The author also makes the point (through a quote from the Australian Prime Minister) that “the things which are most important don’t always scream the loudest.” I completely agree and in my team at work we always try and work to these two questions – 1. what’s urgent? 2. What’s important? You’ll find that these two things seldom match up.
I also like how it also offers practical tips on how to go about leading a life of focus – rather than just the benefits of doing it. The authors answer to this is to embrace the idea of using a “focusing question” in your life. This will help you find your one starting point, your one thing to focus on.
The question is this:
The Focusing Question collapses all possible questions into one: “What’s the ONE Thing I can do / such that by doing it / everything else will be easier or unnecessary?”
It’s useful to note here that the author talks about finding your one thing in different areas (rather than one thing for your entire life). For example you might have a one thing in the areas of money, health, relationships, happiness, work and so on. Again I love this approach, more so than other books which seem to hint that you need to have one huge all consuming passion in life.
Advice from The One Thing
(all quotes directly from the book)
“One thing. Just one thing. You stick to that and everything else don’t mean sh*t.”
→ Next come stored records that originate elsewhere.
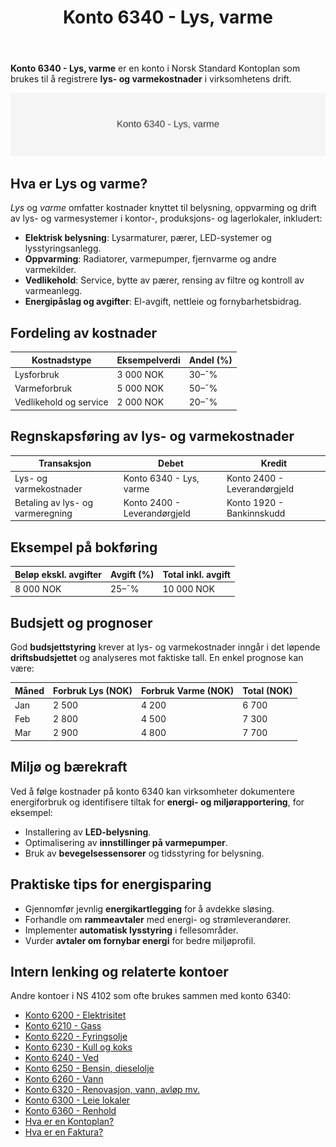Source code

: ﻿---
title: "Konto 6340 - Lys, varme"
seoTitle: "Konto 6340 | Lys og varme | Kontoplan"
description: "Konto 6340 i kontoplanen brukes til å bokføre kostnader til lys og varme i virksomheten. Lær om føring, kostnadsfordeling og eksempler."
summary: "Kort guide til konto 6340: bokføring av kostnader til lys og varme."
---

**Konto 6340 - Lys, varme** er en konto i Norsk Standard Kontoplan som brukes til å registrere **lys- og varmekostnader** i virksomhetens drift.

![Illustrasjon av konto 6340 Lys, varme](6340-lys-varme-image.svg)

## Hva er Lys og varme?

*Lys* og *varme* omfatter kostnader knyttet til belysning, oppvarming og drift av lys- og varmesystemer i kontor-, produksjons- og lagerlokaler, inkludert:

* **Elektrisk belysning**: Lysarmaturer, pærer, LED-systemer og lysstyringsanlegg.
* **Oppvarming**: Radiatorer, varmepumper, fjernvarme og andre varmekilder.
* **Vedlikehold**: Service, bytte av pærer, rensing av filtre og kontroll av varmeanlegg.
* **Energipåslag og avgifter**: El-avgift, nettleie og fornybarhetsbidrag.

## Fordeling av kostnader

| Kostnadstype           | Eksempelverdi  | Andel (%) |
|------------------------|----------------|-----------|
| Lysforbruk             | 3 000 NOK      | 30–¯%      |
| Varmeforbruk           | 5 000 NOK      | 50–¯%      |
| Vedlikehold og service | 2 000 NOK      | 20–¯%      |

## Regnskapsføring av lys- og varmekostnader

| Transaksjon                          | Debet                       | Kredit                       |
|--------------------------------------|-----------------------------|------------------------------|
| Lys- og varmekostnader               | Konto 6340 - Lys, varme     | Konto 2400 - Leverandørgjeld |
| Betaling av lys- og varmeregning     | Konto 2400 - Leverandørgjeld| Konto 1920 - Bankinnskudd    |

## Eksempel på bokføring

| Beløp ekskl. avgifter | Avgift (%) | Total inkl. avgift |
|-----------------------|------------|--------------------|
| 8 000 NOK             | 25–¯%       | 10 000 NOK         |

## Budsjett og prognoser

God **budsjettstyring** krever at lys- og varmekostnader inngår i det løpende **driftsbudsjettet** og analyseres mot faktiske tall. En enkel prognose kan være:

| Måned | Forbruk Lys (NOK) | Forbruk Varme (NOK) | Total (NOK) |
|-------|-------------------|---------------------|-------------|
| Jan   | 2 500             | 4 200               | 6 700       |
| Feb   | 2 800             | 4 500               | 7 300       |
| Mar   | 2 900             | 4 800               | 7 700       |

## Miljø og bærekraft

Ved å følge kostnader på konto 6340 kan virksomheter dokumentere energiforbruk og identifisere tiltak for **energi- og miljørapportering**, for eksempel:

* Installering av **LED-belysning**.
* Optimalisering av **innstillinger på varmepumper**.
* Bruk av **bevegelsessensorer** og tidsstyring for belysning.

## Praktiske tips for energisparing

* Gjennomfør jevnlig **energikartlegging** for å avdekke sløsing.
* Forhandle om **rammeavtaler** med energi- og strømleverandører.
* Implementer **automatisk lysstyring** i fellesområder.
* Vurder **avtaler om fornybar energi** for bedre miljøprofil.

## Intern lenking og relaterte kontoer

Andre kontoer i NS 4102 som ofte brukes sammen med konto 6340:

* [Konto 6200 - Elektrisitet](/blogs/kontoplan/6200-elektrisitet "Konto 6200 - Elektrisitet")
* [Konto 6210 - Gass](/blogs/kontoplan/6210-gass "Konto 6210 - Gass")
* [Konto 6220 - Fyringsolje](/blogs/kontoplan/6220-fyringsolje "Konto 6220 - Fyringsolje")
* [Konto 6230 - Kull og koks](/blogs/kontoplan/6230-kull-koks "Konto 6230 - Kull og koks")
* [Konto 6240 - Ved](/blogs/kontoplan/6240-ved "Konto 6240 - Ved")
* [Konto 6250 - Bensin, dieselolje](/blogs/kontoplan/6250-bensin-dieselolje "Konto 6250 - Bensin, dieselolje")
* [Konto 6260 - Vann](/blogs/kontoplan/6260-vann "Konto 6260 - Vann")
* [Konto 6320 - Renovasjon, vann, avløp mv.](/blogs/kontoplan/6320-renovasjon-vann-avlop-mv "Konto 6320 - Renovasjon, vann, avløp mv.")
* [Konto 6300 - Leie lokaler](/blogs/kontoplan/6300-leie-lokaler "Konto 6300 - Leie lokaler")
* [Konto 6360 - Renhold](/blogs/kontoplan/6360-renhold "Konto 6360 - Renhold")
* [Hva er en Kontoplan?](/blogs/regnskap/hva-er-kontoplan "Hva er en Kontoplan? Komplett Guide til Kontoplaner i Norsk Regnskap")
* [Hva er en Faktura?](/blogs/regnskap/hva-er-en-faktura "Hva er en Faktura? En Guide til Norske Fakturakrav")






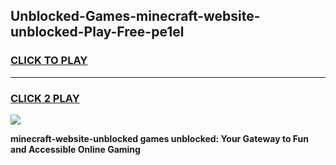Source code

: 
## Unblocked-Games-minecraft-website-unblocked-Play-Free-pe1el
<h3>
<a href="https://premium76.site?title=minecraft-website-unblocked&ref=21A">CLICK TO PLAY</a></h3>
<hr>

<h3>
<a href="https://premium76.site?title=minecraft-website-unblocked&ref=21A">CLICK 2 PLAY</a>
  
</h3>

<a href="https://premium76.site?title=minecraft-website-unblocked&ref=21A"><img src="https://clearcache.store/games.png"></a>


**minecraft-website-unblocked games unblocked: Your Gateway to Fun and Accessible Online Gaming**
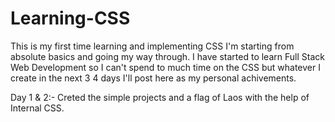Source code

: # Learning-CSS

This is my first time learning and implementing CSS I'm starting from absolute basics and going my way through.
I have started to learn Full Stack Web Development so I can't spend to much time on the CSS but whatever I create in the next 3 4 days I'll post here
as my personal achivements.

Day 1 & 2:-
Creted the simple projects and a flag of Laos with the help of Internal CSS.

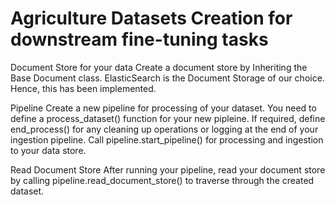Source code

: # Agriculture Datasets Creation for downstream fine-tuning tasks

Document Store for your data
Create a document store by Inheriting the Base Document class. ElasticSearch is the Document Storage of our choice. Hence, this has been implemented.

Pipeline
Create a new pipeline for processing of your dataset. 
You need to define a process_dataset() function for your new pipleine. If required, define end_process() for any cleaning up operations or logging at the end of your ingestion pipeline.
Call pipeline.start_pipeline() for processing and ingestion to your data store.

Read Document Store
After running your pipeline, read your document store by calling pipeline.read_document_store() to traverse through the created dataset.
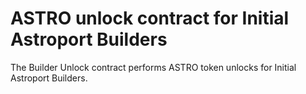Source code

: # ASTRO unlock contract for Initial Astroport Builders

The Builder Unlock contract performs ASTRO token unlocks for Initial Astroport Builders.
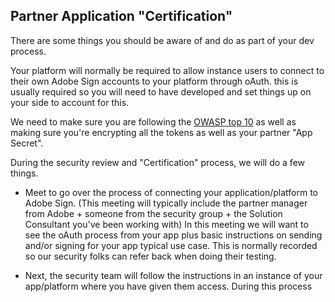 ## Partner Application "Certification" 

There are some things you should be aware of and do as part of your dev process.

Your platform will normally be required to allow instance users to connect to their own Adobe Sign accounts to your platform through oAuth.  this is usually required so you will need to have developed and set things up on your side to account for this.

We need to make sure you are following the [OWASP top 10](https://www.owasp.org/index.php/Category:OWASP_Top_Ten_Project) as well as making sure you're encrypting all the tokens as well as your partner "App Secret". 

During the security review and "Certification" process, we will do a few things.

*  Meet to go over the process of connecting your application/platform to Adobe Sign. (This meeting will typically include the partner manager from Adobe + someone from the security group + the Solution Consultant you've been working with) In this meeting we will want to see the oAuth process from your app plus basic instructions on sending and/or signing for your app typical use case.  This is normally recorded so our security folks can refer back when doing their testing.

*  Next, the security team will follow the instructions in an instance of your app/platform where you have given them access.  During this process
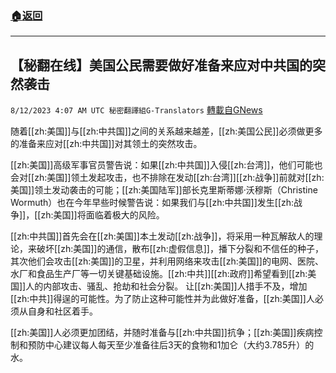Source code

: ###  [:house:返回](README.md)
---


## 【秘翻在线】美国公民需要做好准备来应对中共国的突然袭击
`8/12/2023 4:07 AM UTC 秘密翻譯組G-Translators` [轉載自GNews](https://gnews.org/articles/1547127)

         

随着[[zh:美国]]与[[zh:中共国]]之间的关系越来越差，[[zh:美国公民]]必须做更多的准备来应对[[zh:中共国]]对其领土的突然攻击。 

[[zh:美国]]高级军事官员警告说：如果[[zh:中共国]]入侵[[zh:台湾]]，他们可能也会对[[zh:美国]]领土发起攻击，也不排除在发动[[zh:台湾]][[zh:战争]]前就对[[zh:美国]]领土发动袭击的可能；[[zh:美国陆军]]部长克里斯蒂娜·沃穆斯（Christine Wormuth）也在今年早些时候警告说：如果我们与[[zh:中共国]]发生[[zh:战争]]，[[zh:美国]]将面临着极大的风险。 

[[zh:中共国]]首先会在[[zh:美国]]本土发动[[zh:战争]]，将采用一种瓦解敌人的理论，来破坏[[zh:美国]]的通信，散布[[zh:虚假信息]]，播下分裂和不信任的种子，其次他们会攻击[[zh:美国]]的卫星，并利用网络来攻击[[zh:美国]]的电网、医院、水厂和食品生产厂等一切关键基础设施。[[zh:中共]][[zh:政府]]希望看到[[zh:美国]]人的内部攻击、骚乱、抢劫和社会分裂。 让[[zh:美国]]人措手不及，增加[[zh:中共]]得逞的可能性。为了防止这种可能性并为此做好准备，[[zh:美国]]人必须从自身和社区着手。

[[zh:美国]]人必须更加团结，并随时准备与[[zh:中共国]]抗争；[[zh:美国]]疾病控制和预防中心建议每人每天至少准备往后3天的食物和1加仑（大约3.785升）的水。
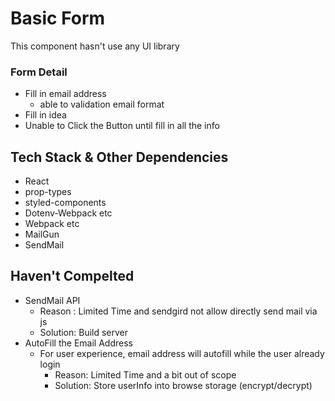 # Basic Form
This component hasn't use any UI library
### Form Detail
- Fill in email address
  - able to validation email format 
- Fill in idea 
- Unable to Click the Button until fill in all the info
## Tech Stack & Other Dependencies
- React
- prop-types
- styled-components
- Dotenv-Webpack etc
- Webpack etc
- MailGun
- SendMail
  
## Haven't Compelted
- SendMail API
  - Reason : Limited Time and sendgird not allow directly send mail via js
  - Solution: Build server
- AutoFill the Email Address
  - For user experience, email address will autofill while the user already login
    - Reason: Limited Time and a bit out of scope
    - Solution: Store userInfo into browse storage (encrypt/decrypt)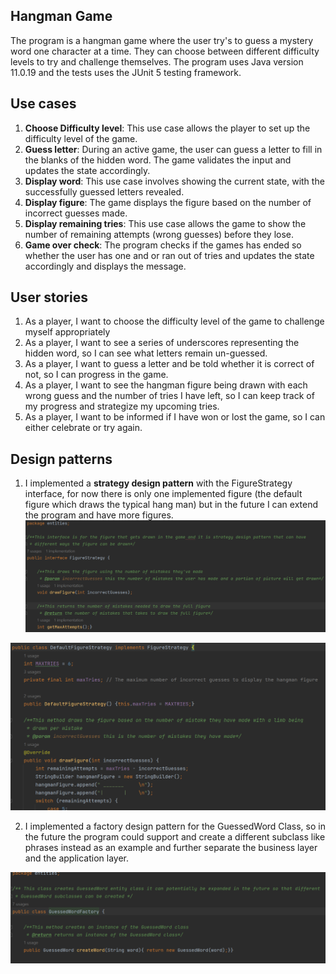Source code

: ## Hangman Game
The program is a hangman game where the user try's to guess a mystery word one character at a time.
They can choose between different difficulty levels to try and challenge themselves. The program uses Java version 
11.0.19 and the tests uses the JUnit 5 testing framework.

## Use cases    
1. **Choose Difficulty level**: This use case allows the player to set up the difficulty level of the game.
2. **Guess letter**: During an active game, the user can guess a letter to fill in the blanks of the hidden word. The 
game validates the input and updates the state accordingly.
3. **Display word**: This use case involves showing the current state, with the successfully guessed letters revealed.
4. **Display figure**: The game displays the figure based on the number of incorrect guesses made.
5. **Display remaining tries**: This use case allows the game to show the number of remaining attempts (wrong guesses) 
before they lose.
6. **Game over check**: The program checks if the games has ended so whether the user has one and or ran out of tries 
and updates the state accordingly and displays the message.
## User stories
1. As a player, I want to choose the difficulty level of the game to challenge myself appropriately
2. As a player, I want to see a series of underscores representing the hidden word, so I can see what letters remain 
un-guessed.
3. As a player, I want to guess a letter and be told whether it is correct of not, so I can progress in the game.
4. As a player, I want to see the hangman figure being drawn with each wrong guess and the number of tries I have left,
so I can keep track of my progress and strategize my upcoming tries.
5. As a player, I want to be informed if I have won or lost the game, so I can either celebrate or try again.

## Design patterns
1. I implemented a **strategy design pattern** with the FigureStrategy interface, for now there is only one implemented 
figure (the default figure which draws the typical hang man) but in the future I can extend the program and have more 
figures.
![img_3.png](img_3.png)

![img_4.png](img_4.png)

2. I implemented a factory design pattern for the GuessedWord Class, so in the future the program could support and 
create a different subclass like phrases instead as an example and further separate the business layer and the 
application layer. 

![img_5.png](img_5.png)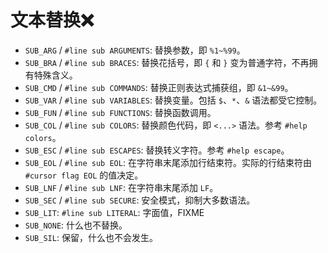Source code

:# 文本替换❌

* `SUB_ARG` / `#line sub ARGUMENTS`: 替换参数，即 `%1~%99`。
* `SUB_BRA` / `#line sub BRACES`: 替换花括号，即 `{` 和 `}` 变为普通字符，不再拥有特殊含义。
* `SUB_CMD` / `#line sub COMMANDS`: 替换正则表达式捕获组，即 `&1~&99`。
* `SUB_VAR` / `#line sub VARIABLES`: 替换变量。包括 `$`、`*`、`&` 语法都受它控制。
* `SUB_FUN` / `#line sub FUNCTIONS`: 替换函数调用。
* `SUB_COL` / `#line sub COLORS`: 替换颜色代码，即 `<...>` 语法。参考 `#help colors`。
* `SUB_ESC` / `#line sub ESCAPES`: 替换转义字符。参考 `#help escape`。
* `SUB_EOL` / `#line sub EOL`: 在字符串末尾添加行结束符。实际的行结束符由 `#cursor flag EOL` 的值决定。
* `SUB_LNF` / `#line sub LNF`: 在字符串末尾添加 `LF`。
* `SUB_SEC` / `#line sub SECURE`: 安全模式，抑制大多数语法。
* `SUB_LIT`: `#line sub LITERAL`: 字面值，FIXME
* `SUB_NONE`: 什么也不替换。
* `SUB_SIL`: 保留，什么也不会发生。
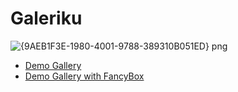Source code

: # Galeriku

![{9AEB1F3E-1980-4001-9788-389310B051ED} png](https://user-images.githubusercontent.com/14862922/95120227-6ca22380-0777-11eb-83e1-d4fd3d2a530d.jpg)

<ul>
    <li><a href="https://onysu.github.io/galeriku">Demo Gallery</a></li>
    <li><a href="https://onysu.github.io/galeriku/gallery-bt5-fancybox.html">Demo Gallery with FancyBox</a></li>
</ul>
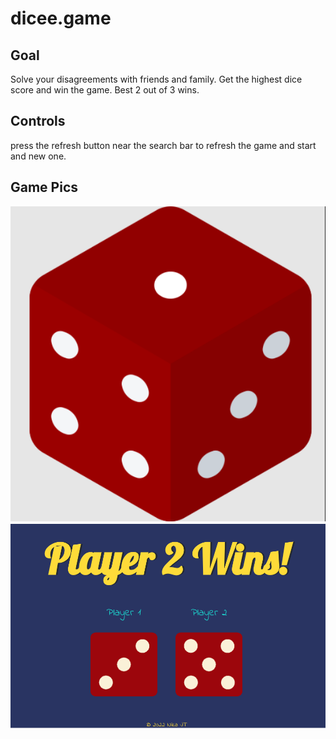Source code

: # dicee.game

## Goal
Solve your disagreements with friends and family. Get the highest dice score and win the game. Best 2 out of 3 wins.

## Controls
press the refresh button near the search bar to refresh the game and start and new one.

## Game Pics
![Title Image](https://raw.githubusercontent.com/NikaJT/dicee.game/main/Dicee-icon.png)
![Title Screen](https://raw.githubusercontent.com/NikaJT/dicee.game/main/Dicee.Game%20Pic.png)
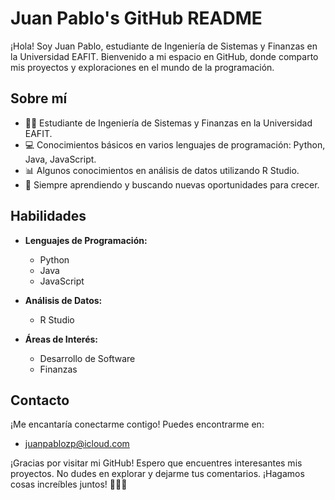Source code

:


# Juan Pablo's GitHub README

¡Hola! Soy Juan Pablo, estudiante de Ingeniería de Sistemas y Finanzas en la Universidad EAFIT. Bienvenido a mi espacio en GitHub, donde comparto mis proyectos y exploraciones en el mundo de la programación.

## Sobre mí

- 👨‍🎓 Estudiante de Ingeniería de Sistemas y Finanzas en la Universidad EAFIT.
- 💻 Conocimientos básicos en varios lenguajes de programación: Python, Java, JavaScript.
- 📊 Algunos conocimientos en análisis de datos utilizando R Studio.
- 🌱 Siempre aprendiendo y buscando nuevas oportunidades para crecer.

## Habilidades

- **Lenguajes de Programación:**
  - Python
  - Java
  - JavaScript

- **Análisis de Datos:**
  - R Studio

- **Áreas de Interés:**
  - Desarrollo de Software
  - Finanzas

## Contacto

¡Me encantaría conectarme contigo! Puedes encontrarme en:

- juanpablozp@icloud.com

¡Gracias por visitar mi GitHub! Espero que encuentres interesantes mis proyectos. No dudes en explorar y dejarme tus comentarios. ¡Hagamos cosas increíbles juntos! 👨‍💻✨

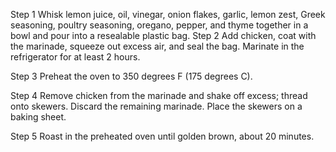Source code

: Step 1
Whisk lemon juice, oil, vinegar, onion flakes, garlic, lemon zest, Greek seasoning, poultry seasoning, oregano, pepper, and thyme together in a bowl and pour into a resealable plastic bag.
Step 2
Add chicken, coat with the marinade, squeeze out excess air, and seal the bag. Marinate in the refrigerator for at least 2 hours.

Step 3
Preheat the oven to 350 degrees F (175 degrees C).

Step 4
Remove chicken from the marinade and shake off excess; thread onto skewers. Discard the remaining marinade. Place the skewers on a baking sheet.

Step 5
Roast in the preheated oven until golden brown, about 20 minutes.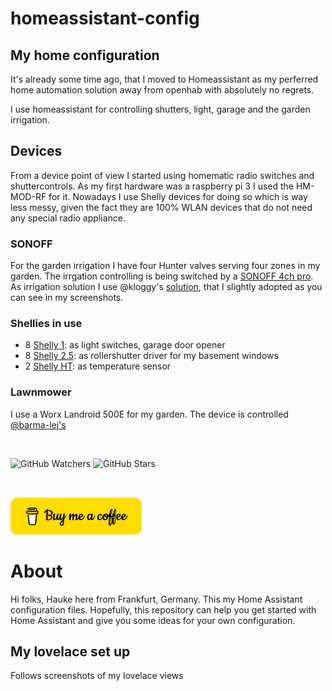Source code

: # homeassistant-config

## My home configuration 
It's already some time ago, that I moved to Homeassistant as my perferred home automation solution away from openhab with absolutely no regrets.

I use homeassistant for controlling shutters, light, garage and the garden irrigation.

## Devices
From a device point of view I started using homematic radio switches and shuttercontrols. As my first hardware was a raspberry pi 3 I used the HM-MOD-RF for it. 
Nowadays I use Shelly devices for doing so which is way less messy, given the fact they are 100% WLAN devices that do not need any special radio appliance.

### SONOFF
For the garden irrigation I have four Hunter valves serving four zones in my garden. The irrgation controlling is being switched by a [SONOFF 4ch pro](https://sonoff.tech/product/diy-smart-switch/4chr3-4chpror3/). As irrigation solution I use @kloggy's  [solution](https://github.com/kloggy/HA-Irrigation-Version2), that I slightly adopted as you can see in my screenshots.

### Shellies in use
- 8 [Shelly 1](https://shelly.cloud/products/shelly-1-smart-home-automation-relay/): as light switches, garage door opener
- 8 [Shelly 2.5](https://shelly.cloud/products/shelly-25-smart-home-automation-relay/): as rollershutter driver for my basement windows
- 2 [Shelly HT](https://shelly.cloud/products/shelly-humidity-temperature-smart-home-automation-sensor/): as temperature sensor


### Lawnmower
I use a Worx Landroid 500E for my garden. The device is controlled [@barma-lej's](https://github.com/Barma-lej/halandroid
)

<br />

![GitHub Watchers][watchers]
![GitHub Stars][stars]

<br />

[![Buy me a coffee][buymeacoffee-shield]][buymeacoffee]


# About
Hi folks, Hauke here from Frankfurt, Germany. This my Home Assistant configuration files. 
Hopefully, this repository can help you get started with Home Assistant and give you some ideas for your own configuration.


## My lovelace set up
Follows screenshots of my lovelace views





[watchers]: https://img.shields.io/github/watchers/haukemarkus/my_homeassistant?style=social
[stars]: https://img.shields.io/github/stars/haukemarkus/my_homeassistant?style=social
[buymeacoffee]: https://www.buymeacoffee.com/deichgraf
[buymeacoffee-shield]: /image/bmc.png
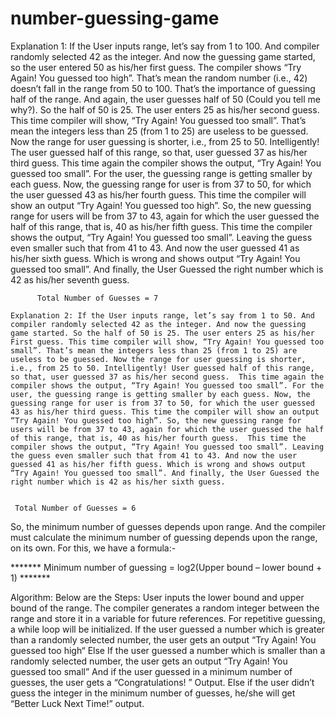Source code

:# number-guessing-game

Explanation 1: If the User inputs range, let’s say from 1 to 100. And compiler randomly selected 42 as the integer. And now the guessing game started, so the user entered 50 as his/her first guess. The compiler shows “Try Again! You guessed too high”. That’s mean the random number (i.e., 42) doesn’t fall in the range from 50 to 100. That’s the importance of guessing half of the range. And again, the user guesses half of 50 (Could you tell me why?). So the half of 50 is 25. The user enters 25 as his/her second guess. This time compiler will show, “Try Again! You guessed too small”. That’s mean the integers less than 25 (from 1 to 25) are useless to be guessed. Now the range for user guessing is shorter, i.e., from 25 to 50. Intelligently! The user guessed half of this range, so that, user guessed 37 as his/her third guess.  This time again the compiler shows the output, “Try Again! You guessed too small”. For the user, the guessing range is getting smaller by each guess. Now, the guessing range for user is from 37 to 50, for which the user guessed 43 as his/her fourth guess. This time the compiler will show an output “Try Again! You guessed too high”. So, the new guessing range for users will be from 37 to 43, again for which the user guessed the half of this range, that is, 40 as his/her fifth guess.  This time the compiler shows the output, “Try Again! You guessed too small”. Leaving the guess even smaller such that from 41 to 43. And now the user guessed 41 as his/her sixth guess. Which is wrong and shows output “Try Again! You guessed too small”. And finally, the User Guessed the right number which is 42 as his/her seventh guess.

          Total Number of Guesses = 7

    Explanation 2: If the User inputs range, let’s say from 1 to 50. And compiler randomly selected 42 as the integer. And now the guessing game started. So the half of 50 is 25. The user enters 25 as his/her First guess. This time compiler will show, “Try Again! You guessed too small”. That’s mean the integers less than 25 (from 1 to 25) are useless to be guessed. Now the range for user guessing is shorter, i.e., from 25 to 50. Intelligently! User guessed half of this range, so that, user guessed 37 as his/her second guess.  This time again the compiler shows the output, “Try Again! You guessed too small”. For the user, the guessing range is getting smaller by each guess. Now, the guessing range for user is from 37 to 50, for which the user guessed 43 as his/her third guess. This time the compiler will show an output “Try Again! You guessed too high”. So, the new guessing range for users will be from 37 to 43, again for which the user guessed the half of this range, that is, 40 as his/her fourth guess.  This time the compiler shows the output, “Try Again! You guessed too small”. Leaving the guess even smaller such that from 41 to 43. And now the user guessed 41 as his/her fifth guess. Which is wrong and shows output “Try Again! You guessed too small”. And finally, the User Guessed the right number which is 42 as his/her sixth guess.
    
    
     Total Number of Guesses = 6

So, the minimum number of guesses depends upon range. And the compiler must calculate the minimum number of guessing depends upon the range, on its own. For this, we have a formula:-

******* Minimum number of guessing = log2(Upper bound – lower bound + 1) *******

Algorithm: Below are the Steps:
User inputs the lower bound and upper bound of the range.
The compiler generates a random integer between the range and store it in a variable for future references.
For repetitive guessing, a while loop will be initialized.
If the user guessed a number which is greater than a randomly selected number, the user gets an output “Try Again! You guessed too high“
Else If the user guessed a number which is smaller than a randomly selected number, the user gets an output “Try Again! You guessed too small”
And if the user guessed in a minimum number of guesses, the user gets a “Congratulations! ” Output.
Else if the user didn’t guess the integer in the minimum number of guesses, he/she will get “Better Luck Next Time!” output.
“Where I’d had huge success, I had narrowed my concentration to one thing, and where my success varied, my focus had too. And the light came on.”
“Highly successful people know this. So every day they line up their priorities anew, find the lead domino, and whack away at it until it falls.”
“I want you to take Pareto’s Principle to an extreme. I want you to go small by identifying the 20 percent, and then I want you to go even smaller by finding the vital few of the vital few.”
“Don’t get trapped in the “check off” game. If we believe things don’t matter equally, we must act accordingly. We can’t fall prey to the notion that everything has to be done, that checking things off our list is what success is all about.”
“Researchers estimate that workers are interrupted every 11 minutes and then spend almost a third of their day recovering from these distractions.”
“The secret of getting ahead is getting started. The secret to getting started is breaking your complex overwhelming tasks into small manageable tasks and then starting on the first one.”
“How we phrase the questions we ask ourselves determines the answers that eventually become our life.”